Activity: Omit all pictures, then retype the data exactly as given.

Records to use:
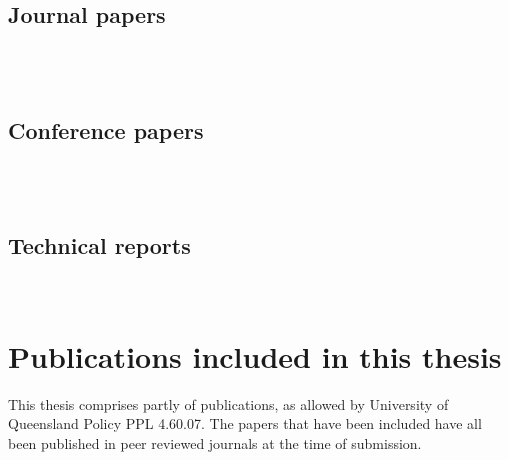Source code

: \subsection*{Journal papers}

\noindent{}\\

\noindent{}\\

\subsection*{Conference papers}

\noindent{}\\

\noindent{}\\

\subsection*{Technical reports}

\noindent{}\\


\section*{Publications included in this thesis}

This thesis comprises partly of publications, as allowed by University of Queensland Policy PPL 4.60.07. The papers that have been included have all been published in peer reviewed journals at the time of submission. 

\vspace{\baselineskip}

Problem solution:
Source code

: \subsection*{Journal papers}

\noindent{}\\

\noindent{}\\

\subsection*{Conference papers}

\noindent{}\\

\noindent{}\\

\subsection*{Technical reports}

\noindent{}\\


\section*{Publications included in this thesis}

This thesis comprises partly of publications, as allowed by University of Queensland Policy PPL 4.60.07. The papers that have been included have all been published in peer reviewed journals at the time of submission. 

\vspace{\baselineskip}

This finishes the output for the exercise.